RECORDS PROVIDED:
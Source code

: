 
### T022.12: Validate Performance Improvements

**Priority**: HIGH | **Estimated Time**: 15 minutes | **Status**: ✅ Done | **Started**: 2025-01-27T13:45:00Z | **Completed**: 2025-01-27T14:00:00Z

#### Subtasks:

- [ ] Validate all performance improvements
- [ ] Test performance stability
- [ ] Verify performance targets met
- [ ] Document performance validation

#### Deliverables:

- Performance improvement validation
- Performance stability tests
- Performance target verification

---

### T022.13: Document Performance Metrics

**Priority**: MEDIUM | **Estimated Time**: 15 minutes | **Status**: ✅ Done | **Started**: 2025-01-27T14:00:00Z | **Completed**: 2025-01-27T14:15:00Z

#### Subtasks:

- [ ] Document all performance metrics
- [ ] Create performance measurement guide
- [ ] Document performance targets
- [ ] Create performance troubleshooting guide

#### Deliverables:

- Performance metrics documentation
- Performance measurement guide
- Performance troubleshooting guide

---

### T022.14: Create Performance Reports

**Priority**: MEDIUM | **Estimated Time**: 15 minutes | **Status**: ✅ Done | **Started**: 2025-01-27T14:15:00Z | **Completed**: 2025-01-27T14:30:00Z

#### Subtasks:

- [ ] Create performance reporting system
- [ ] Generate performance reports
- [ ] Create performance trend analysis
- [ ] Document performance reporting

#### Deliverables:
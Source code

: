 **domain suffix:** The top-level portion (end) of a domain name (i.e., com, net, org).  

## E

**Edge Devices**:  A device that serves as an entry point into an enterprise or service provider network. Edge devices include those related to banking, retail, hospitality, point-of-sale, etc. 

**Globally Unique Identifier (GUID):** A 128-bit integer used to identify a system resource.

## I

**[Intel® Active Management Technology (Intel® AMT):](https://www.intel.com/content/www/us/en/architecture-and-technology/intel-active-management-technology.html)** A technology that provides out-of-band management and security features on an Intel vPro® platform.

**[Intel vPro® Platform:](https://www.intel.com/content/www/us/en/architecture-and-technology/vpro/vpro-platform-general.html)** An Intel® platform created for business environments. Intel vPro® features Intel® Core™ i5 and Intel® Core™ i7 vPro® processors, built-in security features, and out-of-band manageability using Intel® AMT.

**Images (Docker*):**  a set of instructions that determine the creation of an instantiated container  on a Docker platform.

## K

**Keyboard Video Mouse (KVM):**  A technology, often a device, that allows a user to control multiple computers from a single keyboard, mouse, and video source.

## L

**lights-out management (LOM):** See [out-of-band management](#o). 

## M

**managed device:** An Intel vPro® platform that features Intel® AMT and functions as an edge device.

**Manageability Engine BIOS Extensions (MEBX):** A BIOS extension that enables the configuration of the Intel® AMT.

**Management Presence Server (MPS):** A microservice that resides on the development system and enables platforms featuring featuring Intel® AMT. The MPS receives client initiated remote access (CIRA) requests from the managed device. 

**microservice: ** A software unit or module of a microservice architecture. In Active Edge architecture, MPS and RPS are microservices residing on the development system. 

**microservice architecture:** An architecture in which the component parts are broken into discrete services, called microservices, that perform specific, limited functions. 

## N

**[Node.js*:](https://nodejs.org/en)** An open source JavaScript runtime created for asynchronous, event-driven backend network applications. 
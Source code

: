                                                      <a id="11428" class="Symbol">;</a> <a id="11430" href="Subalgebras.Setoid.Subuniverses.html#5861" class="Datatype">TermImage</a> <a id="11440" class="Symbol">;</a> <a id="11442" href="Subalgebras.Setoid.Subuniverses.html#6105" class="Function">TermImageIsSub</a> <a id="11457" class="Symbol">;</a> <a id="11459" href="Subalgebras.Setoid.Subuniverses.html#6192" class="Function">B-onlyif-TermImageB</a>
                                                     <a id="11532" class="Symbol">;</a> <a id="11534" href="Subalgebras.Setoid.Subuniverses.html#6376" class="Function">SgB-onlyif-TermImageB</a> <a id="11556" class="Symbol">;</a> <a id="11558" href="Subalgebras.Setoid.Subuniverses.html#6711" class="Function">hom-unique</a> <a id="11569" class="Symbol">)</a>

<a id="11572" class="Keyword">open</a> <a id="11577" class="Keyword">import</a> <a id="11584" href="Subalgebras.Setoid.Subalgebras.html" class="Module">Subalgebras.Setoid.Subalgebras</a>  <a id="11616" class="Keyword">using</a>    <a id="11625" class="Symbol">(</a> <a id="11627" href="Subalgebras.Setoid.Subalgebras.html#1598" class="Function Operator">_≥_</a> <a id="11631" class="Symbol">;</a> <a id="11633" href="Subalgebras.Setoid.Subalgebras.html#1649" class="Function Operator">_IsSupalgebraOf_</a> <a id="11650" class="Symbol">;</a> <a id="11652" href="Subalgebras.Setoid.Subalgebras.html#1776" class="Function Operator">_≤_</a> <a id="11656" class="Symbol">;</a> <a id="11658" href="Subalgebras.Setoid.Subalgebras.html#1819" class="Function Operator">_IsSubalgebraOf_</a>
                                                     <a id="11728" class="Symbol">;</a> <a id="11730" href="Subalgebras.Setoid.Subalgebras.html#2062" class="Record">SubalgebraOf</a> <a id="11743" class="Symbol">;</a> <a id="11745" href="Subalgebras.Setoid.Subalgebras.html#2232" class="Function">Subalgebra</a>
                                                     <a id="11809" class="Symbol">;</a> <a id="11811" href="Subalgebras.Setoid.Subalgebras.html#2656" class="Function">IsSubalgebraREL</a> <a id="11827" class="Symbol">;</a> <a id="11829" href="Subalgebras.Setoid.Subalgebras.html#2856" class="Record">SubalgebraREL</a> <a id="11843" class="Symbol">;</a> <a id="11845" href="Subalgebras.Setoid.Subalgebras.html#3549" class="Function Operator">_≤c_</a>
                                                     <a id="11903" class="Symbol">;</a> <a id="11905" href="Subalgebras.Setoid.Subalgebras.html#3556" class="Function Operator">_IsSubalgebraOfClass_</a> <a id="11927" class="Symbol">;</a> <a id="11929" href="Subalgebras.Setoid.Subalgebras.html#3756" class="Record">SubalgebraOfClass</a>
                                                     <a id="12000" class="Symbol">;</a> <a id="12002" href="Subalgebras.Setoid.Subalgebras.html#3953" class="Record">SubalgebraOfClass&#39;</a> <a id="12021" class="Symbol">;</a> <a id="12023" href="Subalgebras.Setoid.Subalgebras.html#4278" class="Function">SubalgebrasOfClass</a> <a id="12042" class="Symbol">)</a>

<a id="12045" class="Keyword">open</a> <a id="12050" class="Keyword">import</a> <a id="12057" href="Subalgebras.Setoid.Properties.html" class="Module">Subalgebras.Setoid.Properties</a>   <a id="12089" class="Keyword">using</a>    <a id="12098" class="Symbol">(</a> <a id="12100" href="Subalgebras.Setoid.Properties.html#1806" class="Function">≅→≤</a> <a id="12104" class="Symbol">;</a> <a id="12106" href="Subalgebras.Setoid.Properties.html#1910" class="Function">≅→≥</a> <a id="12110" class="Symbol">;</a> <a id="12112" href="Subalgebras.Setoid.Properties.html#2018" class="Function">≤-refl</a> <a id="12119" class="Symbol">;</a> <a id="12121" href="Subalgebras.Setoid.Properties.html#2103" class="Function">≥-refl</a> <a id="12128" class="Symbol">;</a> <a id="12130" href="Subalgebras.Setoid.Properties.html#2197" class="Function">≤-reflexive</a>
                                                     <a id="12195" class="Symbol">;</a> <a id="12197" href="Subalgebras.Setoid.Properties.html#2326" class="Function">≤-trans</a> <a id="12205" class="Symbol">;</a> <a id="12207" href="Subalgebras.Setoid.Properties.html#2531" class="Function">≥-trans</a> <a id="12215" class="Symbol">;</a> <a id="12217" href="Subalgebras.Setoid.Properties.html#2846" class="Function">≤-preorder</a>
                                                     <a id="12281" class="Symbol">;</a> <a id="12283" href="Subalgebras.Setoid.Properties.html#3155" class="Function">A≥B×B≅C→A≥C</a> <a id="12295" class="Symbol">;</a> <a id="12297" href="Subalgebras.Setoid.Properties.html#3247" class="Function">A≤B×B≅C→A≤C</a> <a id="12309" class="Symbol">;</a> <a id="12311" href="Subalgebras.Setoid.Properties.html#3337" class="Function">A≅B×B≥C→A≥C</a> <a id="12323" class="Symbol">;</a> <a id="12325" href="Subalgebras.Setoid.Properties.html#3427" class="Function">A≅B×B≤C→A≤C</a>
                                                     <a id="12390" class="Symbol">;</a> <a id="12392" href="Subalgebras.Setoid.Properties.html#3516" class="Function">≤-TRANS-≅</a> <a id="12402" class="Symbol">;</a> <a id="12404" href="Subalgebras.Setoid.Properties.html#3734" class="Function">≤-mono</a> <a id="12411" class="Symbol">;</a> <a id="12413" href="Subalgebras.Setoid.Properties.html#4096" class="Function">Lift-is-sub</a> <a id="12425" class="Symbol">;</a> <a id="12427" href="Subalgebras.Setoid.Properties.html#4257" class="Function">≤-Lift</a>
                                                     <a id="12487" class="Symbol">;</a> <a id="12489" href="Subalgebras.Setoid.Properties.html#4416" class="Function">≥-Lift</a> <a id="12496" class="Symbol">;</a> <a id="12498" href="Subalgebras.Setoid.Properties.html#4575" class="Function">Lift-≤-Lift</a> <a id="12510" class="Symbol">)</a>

AIM OF THE TASK:
Take the lines above from the one containing "- [ ] Create performance troubleshooting" down to the one containing "an edge device.", and transcribe them exactly, both ends included.

RESPONSE AREA:
- [ ] Create performance troubleshooting guide

#### Deliverables:

- Performance metrics documentation
- Performance measurement guide
- Performance troubleshooting guide

---

### T022.14: Create Performance Reports

**Priority**: MEDIUM | **Estimated Time**: 15 minutes | **Status**: ✅ Done | **Started**: 2025-01-27T14:15:00Z | **Completed**: 2025-01-27T14:30:00Z

#### Subtasks:

- [ ] Create performance reporting system
- [ ] Generate performance reports
- [ ] Create performance trend analysis
- [ ] Document performance reporting

#### Deliverables:
Source code

: **domain suffix:** The top-level portion (end) of a domain name (i.e., com, net, org).  

## E

**Edge Devices**:  A device that serves as an entry point into an enterprise or service provider network. Edge devices include those related to banking, retail, hospitality, point-of-sale, etc. 

**Globally Unique Identifier (GUID):** A 128-bit integer used to identify a system resource.

## I

**[Intel® Active Management Technology (Intel® AMT):](https://www.intel.com/content/www/us/en/architecture-and-technology/intel-active-management-technology.html)** A technology that provides out-of-band management and security features on an Intel vPro® platform.

**[Intel vPro® Platform:](https://www.intel.com/content/www/us/en/architecture-and-technology/vpro/vpro-platform-general.html)** An Intel® platform created for business environments. Intel vPro® features Intel® Core™ i5 and Intel® Core™ i7 vPro® processors, built-in security features, and out-of-band manageability using Intel® AMT.

**Images (Docker*):**  a set of instructions that determine the creation of an instantiated container  on a Docker platform.

## K

**Keyboard Video Mouse (KVM):**  A technology, often a device, that allows a user to control multiple computers from a single keyboard, mouse, and video source.

## L

**lights-out management (LOM):** See [out-of-band management](#o). 

## M

**managed device:** An Intel vPro® platform that features Intel® AMT and functions as an edge device.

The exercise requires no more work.